Une croissance de la cosmétique conventionnelle inférieure à celle du certifié

Cosmetics Europe – l’association professionnelle de l’industrie européenne des cosmétiques et produits de toilette, au sein de laquelle la France est représentée par la FEBEA (Fédération des Entreprises de la Beauté) – a tenu son assemblée générale le 18 juin dernier à Bruxelles. Elle a publié à cette occasion les chiffres du marché pour l’année 2014. Ceux-ci ont montré une croissance très légère de 0,5   % ce qui traduit une petite reprise après la baisse de 1,4 % qui avait été constatée en 2013 (+0,8 % en 2012). Le chiffre d’affaires total a représenté 72,5 milliards d’euros. Toutes les catégories de produits ont progressé en valeur, maquillage (+1,2 %) et produits de toilette (+1,3 %) en tête, sauf les produits capillaires (-0,2 %). Pour la France, l’industrie cosmétique reste le deuxième secteur économique exportateur (derrière l’aéronautique et devant l’agroalimentaire), avec une balance commerciale en progression de 4 % par rapport à 2013.
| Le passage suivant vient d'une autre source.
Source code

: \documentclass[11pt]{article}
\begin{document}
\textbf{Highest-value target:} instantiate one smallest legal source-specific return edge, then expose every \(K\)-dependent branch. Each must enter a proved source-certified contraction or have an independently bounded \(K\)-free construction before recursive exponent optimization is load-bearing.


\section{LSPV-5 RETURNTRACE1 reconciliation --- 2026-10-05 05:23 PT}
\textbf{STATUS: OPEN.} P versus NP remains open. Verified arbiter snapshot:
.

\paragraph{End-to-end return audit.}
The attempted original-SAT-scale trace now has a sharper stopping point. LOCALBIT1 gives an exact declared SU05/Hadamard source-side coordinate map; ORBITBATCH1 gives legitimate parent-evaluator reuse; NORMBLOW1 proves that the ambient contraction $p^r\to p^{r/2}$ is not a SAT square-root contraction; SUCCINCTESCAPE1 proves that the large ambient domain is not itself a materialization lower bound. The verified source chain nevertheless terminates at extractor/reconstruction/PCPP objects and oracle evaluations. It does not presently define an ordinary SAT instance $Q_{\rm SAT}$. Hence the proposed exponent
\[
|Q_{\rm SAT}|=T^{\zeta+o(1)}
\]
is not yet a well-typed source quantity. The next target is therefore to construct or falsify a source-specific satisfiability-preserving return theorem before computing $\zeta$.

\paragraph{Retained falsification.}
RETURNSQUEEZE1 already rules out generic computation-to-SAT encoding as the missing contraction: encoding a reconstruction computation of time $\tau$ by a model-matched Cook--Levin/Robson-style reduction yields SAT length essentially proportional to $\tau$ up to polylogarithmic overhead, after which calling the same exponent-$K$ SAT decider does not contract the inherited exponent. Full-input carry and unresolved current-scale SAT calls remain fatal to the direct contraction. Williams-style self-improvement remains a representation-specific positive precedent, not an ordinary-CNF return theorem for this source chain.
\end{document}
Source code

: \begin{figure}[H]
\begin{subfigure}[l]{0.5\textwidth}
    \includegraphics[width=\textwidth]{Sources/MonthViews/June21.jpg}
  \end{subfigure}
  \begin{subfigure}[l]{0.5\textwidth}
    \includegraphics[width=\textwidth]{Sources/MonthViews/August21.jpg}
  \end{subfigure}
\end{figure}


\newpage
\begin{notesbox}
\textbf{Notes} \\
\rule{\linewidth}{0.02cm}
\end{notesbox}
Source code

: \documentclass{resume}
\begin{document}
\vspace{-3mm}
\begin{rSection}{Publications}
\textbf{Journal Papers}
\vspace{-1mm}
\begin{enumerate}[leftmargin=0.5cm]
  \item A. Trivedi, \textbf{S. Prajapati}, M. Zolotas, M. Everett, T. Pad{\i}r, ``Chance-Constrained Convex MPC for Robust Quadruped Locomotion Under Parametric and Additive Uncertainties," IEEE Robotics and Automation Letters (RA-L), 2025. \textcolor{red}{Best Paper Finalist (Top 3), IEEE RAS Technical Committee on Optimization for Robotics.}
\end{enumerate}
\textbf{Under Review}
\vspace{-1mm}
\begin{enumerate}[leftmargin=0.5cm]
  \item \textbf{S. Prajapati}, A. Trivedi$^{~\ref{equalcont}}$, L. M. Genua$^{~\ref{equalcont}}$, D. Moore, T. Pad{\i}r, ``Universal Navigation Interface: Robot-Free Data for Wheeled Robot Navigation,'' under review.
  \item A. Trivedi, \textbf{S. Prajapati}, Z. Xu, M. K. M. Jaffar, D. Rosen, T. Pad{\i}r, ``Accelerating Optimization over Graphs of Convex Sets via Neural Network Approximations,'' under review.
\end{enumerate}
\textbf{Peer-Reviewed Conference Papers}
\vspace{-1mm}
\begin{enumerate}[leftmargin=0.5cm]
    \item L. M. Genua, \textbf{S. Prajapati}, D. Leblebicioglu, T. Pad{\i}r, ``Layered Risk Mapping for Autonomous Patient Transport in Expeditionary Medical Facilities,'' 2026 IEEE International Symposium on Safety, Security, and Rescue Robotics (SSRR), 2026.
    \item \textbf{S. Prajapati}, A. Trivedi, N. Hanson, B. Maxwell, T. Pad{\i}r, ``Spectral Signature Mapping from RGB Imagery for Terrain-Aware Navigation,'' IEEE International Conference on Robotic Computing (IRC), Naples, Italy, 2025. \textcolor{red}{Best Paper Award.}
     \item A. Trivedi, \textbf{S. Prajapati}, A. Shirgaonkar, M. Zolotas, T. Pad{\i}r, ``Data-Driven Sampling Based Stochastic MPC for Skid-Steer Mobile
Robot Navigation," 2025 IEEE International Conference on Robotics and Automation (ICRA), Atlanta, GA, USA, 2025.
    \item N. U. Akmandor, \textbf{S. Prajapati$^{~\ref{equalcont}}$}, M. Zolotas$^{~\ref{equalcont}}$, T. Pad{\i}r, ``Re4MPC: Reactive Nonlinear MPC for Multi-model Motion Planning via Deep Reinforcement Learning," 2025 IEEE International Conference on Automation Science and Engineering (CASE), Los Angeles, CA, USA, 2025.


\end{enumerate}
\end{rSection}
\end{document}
L’Union Européenne représente 48,2 % de ces exportations, suivi de l’Asie (16,9 %). Si ces chiffres sont considérés comme encourageants par l’industrie cosmétique « conventionnelle », ils sont néanmoins inférieurs à la croissance affichée par la cosmétique naturelle et bio, à savoir par exemple 10 % en Allemagne ou même 3 % pour les marques françaises affiliées à COSMEBIO (voir notre article par ailleurs).  Certes la cosmétique certifiée ne représente que 8 % environ du marché Outre-Rhin et 3 % en France, mais cette comparaison des chiffres montre que l’intérêt des consommateurs pour le naturel et bio ne faiblit pas.